Looking at going for the full 32gb now. The Corsair Vengeance isn't listed by Asus (I have the Sabertooth p67) - do you think it'll work ok? Also I'm worried about the height... my gskill ripjaws only just fit under the MASSIVE Noctura fan.

Any other 8gb stick options?


----------



## noiseboyuk (Jan 24, 2012)

A little bump for any knowledge on the above issues. the Sabertooth p67 is a massively popular board, but I can find hardly any information googling with regard to real world 32gb RAM compatibility, which is odd.


----------



## Scrianinoff (Jan 24, 2012)

Most people (I know) don't bother looking at that "memory/device support" list of Asus. Perhaps because Asus isn't updating it, as usual. The last update was almost half a year ago. Furthermore, the list is, again as usual, hardly exhaustive, and that's putting it mildly. The purpose of the list is I think to have some indication of tested and 'guaranteed' memory. Although I think it defeats the purpose if you think about. The specifications and real-world characteristics are determined by the memory chips on the dimms which are not produced by the brands from which you buy the dimms. For example Corsair of G-Skill can change their choice of memory chips factory at any moment without prior notice. They just guarantee a certain timing specification and some more rigorous or less rigorous final test of the dimms before they leave their factories.
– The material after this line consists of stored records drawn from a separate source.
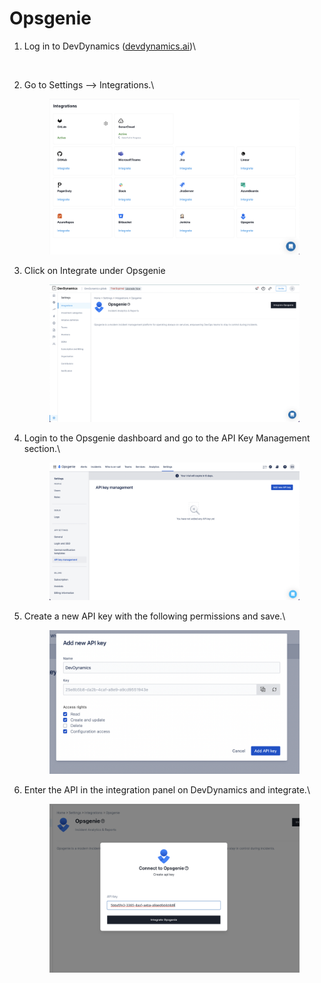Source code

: # Opsgenie



1.  Log in to DevDynamics ([devdynamics.ai](https://devdynamics.ai/))\


    <figure><img src="https://lh5.googleusercontent.com/6w20F89Of7kNQXM6X2te6Ne87CgxGwcWKX2OJCxQJ2Hc-lFRExGjvDjsj33cefVpaR8_uT0eqPvn8ZgeuKMOVDWSekWo-VCwWo43R1RiO8_-qgZh_Lv2kjZCvfBy7fk66sPJxnYXwZL1bD03yDY3wtg" alt=""><figcaption></figcaption></figure>


2.  Go to Settings --> Integrations.\




    <figure><img src="../.gitbook/assets/image (17) (1).png" alt=""><figcaption></figcaption></figure>
3.  Click on Integrate under Opsgenie



    <figure><img src="../.gitbook/assets/image (18) (1).png" alt=""><figcaption></figcaption></figure>


4.  Login to the Opsgenie dashboard and go to the API Key Management section.\


    <figure><img src="../.gitbook/assets/image (19) (1).png" alt=""><figcaption></figcaption></figure>


5.  Create a new API key with the following permissions and save.\


    <figure><img src="../.gitbook/assets/image (20) (1).png" alt=""><figcaption></figcaption></figure>


6.  Enter the API in the integration panel on DevDynamics and integrate.\


    <figure><img src="../.gitbook/assets/image (21) (1).png" alt=""><figcaption></figcaption></figure>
I always buy my memory from one of the better brands and never go overboard with exotic speeds or timings. I think it's not worth it, as do these guys: http://www.tomshardware.co.uk/memory-scaling-i7,review-31600-6.html (http://www.tomshardware.co.uk/memory-sc ... 600-6.html)

And more recently: Going from 1600 to 2133 MHz, the application performance is not even 1% faster (from 1min58s to 1min57s, and that only for 3 of the tested dimms, the other 2 stayed at 1min58s : hooray!):
http://www.tomshardware.co.uk/quad-channel-ddr3-memory-review,review-32347-10.html (http://www.tomshardware.co.uk/quad-chan ... 47-10.html)

I would say, buy one of the 'quality' brands and don't forget to check whether they will fit under your cooling solution before buying.

Edit: Have you ever heard of memory of those brands being not compatible with some of the 'most popular' motherboards? I haven't. Good luck though


----------



## noiseboyuk (Jan 24, 2012)

That all sounds pretty encouraging - thanks scrianinoff. I'm hoping those Corsairs will fit - looking at the existing ripjaws they go pretty high too, it's only that the Corsairs LOOK higher because that's the design. I hope.


----------



## Scrianinoff (Jan 24, 2012)

noiseboyuk @ Tue 24 Jan said:


> That all sounds pretty encouraging - thanks scrianinoff. I'm hoping those Corsairs will fit - looking at the existing ripjaws they go pretty high too, it's only that the Corsairs LOOK higher because that's the design. I hope.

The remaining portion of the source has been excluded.